6/14の日記

 ヴァレリーの評論を読んでいる。詩は伝達のための形式ではない、読まれるということを少しも戦略せずに書くことができない「誠実でない」人間が詩人である、作品とは読者が行為する場である、などなど、誤読を前提として翻訳しながら読んでいる。その周辺で、ここ数日考えていたことを、本の内容とは関係ないが、メモしておく。

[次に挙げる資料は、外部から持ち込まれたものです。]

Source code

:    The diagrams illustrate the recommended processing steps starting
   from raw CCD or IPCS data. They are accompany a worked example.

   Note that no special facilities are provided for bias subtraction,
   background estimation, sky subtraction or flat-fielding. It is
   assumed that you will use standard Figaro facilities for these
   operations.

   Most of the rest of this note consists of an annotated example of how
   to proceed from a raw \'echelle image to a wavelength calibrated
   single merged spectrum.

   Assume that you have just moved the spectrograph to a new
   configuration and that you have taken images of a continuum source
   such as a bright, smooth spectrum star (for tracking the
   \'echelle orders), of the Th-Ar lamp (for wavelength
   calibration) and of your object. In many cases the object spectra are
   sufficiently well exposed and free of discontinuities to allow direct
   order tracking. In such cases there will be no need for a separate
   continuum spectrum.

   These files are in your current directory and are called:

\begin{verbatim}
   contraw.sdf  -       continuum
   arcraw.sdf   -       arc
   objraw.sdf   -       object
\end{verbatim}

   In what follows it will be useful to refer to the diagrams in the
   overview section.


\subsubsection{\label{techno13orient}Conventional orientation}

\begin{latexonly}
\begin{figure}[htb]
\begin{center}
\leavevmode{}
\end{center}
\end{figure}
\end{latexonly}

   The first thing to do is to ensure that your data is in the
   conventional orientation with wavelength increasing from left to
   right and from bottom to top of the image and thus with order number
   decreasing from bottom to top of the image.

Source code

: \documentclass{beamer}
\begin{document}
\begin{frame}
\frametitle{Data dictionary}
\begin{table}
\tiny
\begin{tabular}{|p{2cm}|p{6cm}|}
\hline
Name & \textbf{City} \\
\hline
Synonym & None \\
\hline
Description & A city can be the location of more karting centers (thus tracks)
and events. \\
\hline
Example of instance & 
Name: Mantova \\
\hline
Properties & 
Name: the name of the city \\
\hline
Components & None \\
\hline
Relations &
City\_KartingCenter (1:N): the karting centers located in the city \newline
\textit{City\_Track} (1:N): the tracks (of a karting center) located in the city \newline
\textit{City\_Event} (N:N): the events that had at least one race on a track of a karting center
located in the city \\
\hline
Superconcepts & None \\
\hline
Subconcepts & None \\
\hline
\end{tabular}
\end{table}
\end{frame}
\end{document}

まず詩や日記といった形式を選んでいる以上、ほんとうに自分ひとりで書くことはできない。自分ひとりの力だけで書くとかならず詩や日記にはならない。どれだけ形式から逃れたものを書こうとしても、それは形式をそこまで引き延ばしていることにしかならない。

それと

子どもは喩的な見方を決してしない。喩は目の前にあるものと目の前にないものを強引に同等の位置まで持ちあげるが、その間にはつよい体がある。その体にはかならず蓄積された時間がある。子どもにはそうした体はない。だから目の前のものを目の前のものとしてしか見ない。逆に喩は目の前のものが見えていなくても成立する。体に蓄積された時間に、目の前のすべてが収納されていくような見方を大人はだれもが少なからずしている。子どもの頃にみえていた世界のようにいまある世界をみようとするとき、そこには屈強な体があって、子どもの頃にみえていた世界でもって子どもの頃にみえていた世界をみようとしている。

それと

これは詩をつかって考えたいことなので散文にして考えてしまうことはなるべくしたくないが、あの山のようにあの山がみえることはあるのか、ということ。

何にせよ、読み手が積極的に行為するための装置としての詩というのは貞久秀紀の詩がすごくしっくりくる。あのように軽々と行為させてしまうのだからほんとうにすごいことをやっているとおもう。

あくまでわたしを含めたあなたのためのメモ。

(蝉の鳴く音で目が覚めた。窓を開けると水を撒く音になってベランダの下に青い作業服を着たおじさんがいた。窓を閉めるとまた蝉の音が鳴った。自転車が1日ごとにパンクするので、1日ごとに空気をいれている。明日もパンクするので空気をいれる。)